Further gains in efficacy were realised in 1956 via another GEC development, which involved adding a glass heat-reflection sleeve around each limb of the discharge tube. This provided additional thermal insuation while only absorbing about 3% light. It took a further four years for Philips to catch up, and its lamps are of slightly different design - employing one large single sleeve around both limbs of the discharge tube.

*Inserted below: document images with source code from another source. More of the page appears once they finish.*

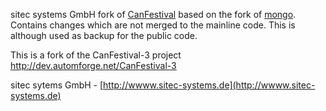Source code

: sitec systems GmbH fork of [CanFestival](http://dev.automforge.net/CanFestival-3) based on the fork of [mongo](https://bitbucket.org/Mongo/canfestival-3-asc). Contains changes which are not merged to the mainline code. This is although used as backup for the public code.

This is a fork of the CanFestival-3 project http://dev.automforge.net/CanFestival-3

sitec sytems GmbH - [http://wwww.sitec-systems.de](http://wwww.sitec-systems.de)

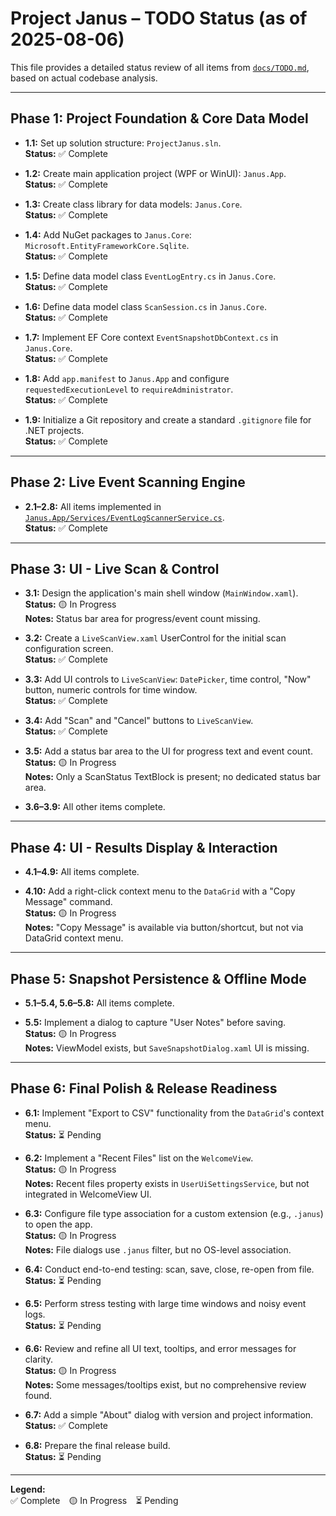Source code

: # Project Janus – TODO Status (as of 2025-08-06)

This file provides a detailed status review of all items from [`docs/TODO.md`](docs/TODO.md), based on actual codebase analysis.

---

## Phase 1: Project Foundation & Core Data Model

- **1.1:** Set up solution structure: `ProjectJanus.sln`.  
  **Status:** ✅ Complete

- **1.2:** Create main application project (WPF or WinUI): `Janus.App`.  
  **Status:** ✅ Complete

- **1.3:** Create class library for data models: `Janus.Core`.  
  **Status:** ✅ Complete

- **1.4:** Add NuGet packages to `Janus.Core`: `Microsoft.EntityFrameworkCore.Sqlite`.  
  **Status:** ✅ Complete

- **1.5:** Define data model class `EventLogEntry.cs` in `Janus.Core`.  
  **Status:** ✅ Complete

- **1.6:** Define data model class `ScanSession.cs` in `Janus.Core`.  
  **Status:** ✅ Complete

- **1.7:** Implement EF Core context `EventSnapshotDbContext.cs` in `Janus.Core`.  
  **Status:** ✅ Complete

- **1.8:** Add `app.manifest` to `Janus.App` and configure `requestedExecutionLevel` to `requireAdministrator`.  
  **Status:** ✅ Complete

- **1.9:** Initialize a Git repository and create a standard `.gitignore` file for .NET projects.  
  **Status:** ✅ Complete

---

## Phase 2: Live Event Scanning Engine

- **2.1–2.8:** All items implemented in [`Janus.App/Services/EventLogScannerService.cs`](Janus.App/Services/EventLogScannerService.cs).  
  **Status:** ✅ Complete

---

## Phase 3: UI - Live Scan & Control

- **3.1:** Design the application's main shell window (`MainWindow.xaml`).  
  **Status:** 🟡 In Progress  
  **Notes:** Status bar area for progress/event count missing.

- **3.2:** Create a `LiveScanView.xaml` UserControl for the initial scan configuration screen.  
  **Status:** ✅ Complete

- **3.3:** Add UI controls to `LiveScanView`: `DatePicker`, time control, "Now" button, numeric controls for time window.  
  **Status:** ✅ Complete

- **3.4:** Add "Scan" and "Cancel" buttons to `LiveScanView`.  
  **Status:** ✅ Complete

- **3.5:** Add a status bar area to the UI for progress text and event count.  
  **Status:** 🟡 In Progress  
  **Notes:** Only a ScanStatus TextBlock is present; no dedicated status bar area.

- **3.6–3.9:** All other items complete.

---

## Phase 4: UI - Results Display & Interaction

- **4.1–4.9:** All items complete.

- **4.10:** Add a right-click context menu to the `DataGrid` with a "Copy Message" command.  
  **Status:** 🟡 In Progress  
  **Notes:** "Copy Message" is available via button/shortcut, but not via DataGrid context menu.

---

## Phase 5: Snapshot Persistence & Offline Mode

- **5.1–5.4, 5.6–5.8:** All items complete.

- **5.5:** Implement a dialog to capture "User Notes" before saving.  
  **Status:** 🟡 In Progress  
  **Notes:** ViewModel exists, but `SaveSnapshotDialog.xaml` UI is missing.

---

## Phase 6: Final Polish & Release Readiness

- **6.1:** Implement "Export to CSV" functionality from the `DataGrid`'s context menu.  
  **Status:** ⏳ Pending

- **6.2:** Implement a "Recent Files" list on the `WelcomeView`.  
  **Status:** 🟡 In Progress  
  **Notes:** Recent files property exists in `UserUiSettingsService`, but not integrated in WelcomeView UI.

- **6.3:** Configure file type association for a custom extension (e.g., `.janus`) to open the app.  
  **Status:** 🟡 In Progress  
  **Notes:** File dialogs use `.janus` filter, but no OS-level association.

- **6.4:** Conduct end-to-end testing: scan, save, close, re-open from file.  
  **Status:** ⏳ Pending

- **6.5:** Perform stress testing with large time windows and noisy event logs.  
  **Status:** ⏳ Pending

- **6.6:** Review and refine all UI text, tooltips, and error messages for clarity.  
  **Status:** 🟡 In Progress  
  **Notes:** Some messages/tooltips exist, but no comprehensive review found.

- **6.7:** Add a simple "About" dialog with version and project information.  
  **Status:** ✅ Complete

- **6.8:** Prepare the final release build.  
  **Status:** ⏳ Pending

---

**Legend:**  
✅ Complete 🟡 In Progress ⏳ Pending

Another advantage of the Integral design is that lumen maintenance during life is enhanced by keeping the inside of the lamp clean. When the earlier SO/H Dewar Jacket lamps cooled, dusty air from outside would be drawn in and the jackets rapidly became quite dirty. However the Integral design brought with it the problem of sodium migration. Vacuum does not proved a uniform temperature gradient along the tube length, which was previously ensured by the turbulent air movement within the dewar jacket. Thus sodium migrates (in fact it is distilled) from hot areas to cold, namely from the electrodes to the U-bend. It accumulates in the cold regions where it forms light-blocking mirrors, while leaving other parts of the tube devoid of sodium.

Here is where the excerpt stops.